§ What is required
In the data below, which lines contain "your"? List them by copying each one.
------------------------------------------------------------------------
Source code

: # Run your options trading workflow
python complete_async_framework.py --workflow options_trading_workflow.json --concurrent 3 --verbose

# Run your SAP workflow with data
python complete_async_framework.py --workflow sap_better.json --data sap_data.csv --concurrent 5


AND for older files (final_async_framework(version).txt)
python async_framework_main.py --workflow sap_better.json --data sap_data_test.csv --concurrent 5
------------------------------------------------------------------------
§ Solution to the exercise
: # Run your options trading workflow
# Run your SAP workflow with data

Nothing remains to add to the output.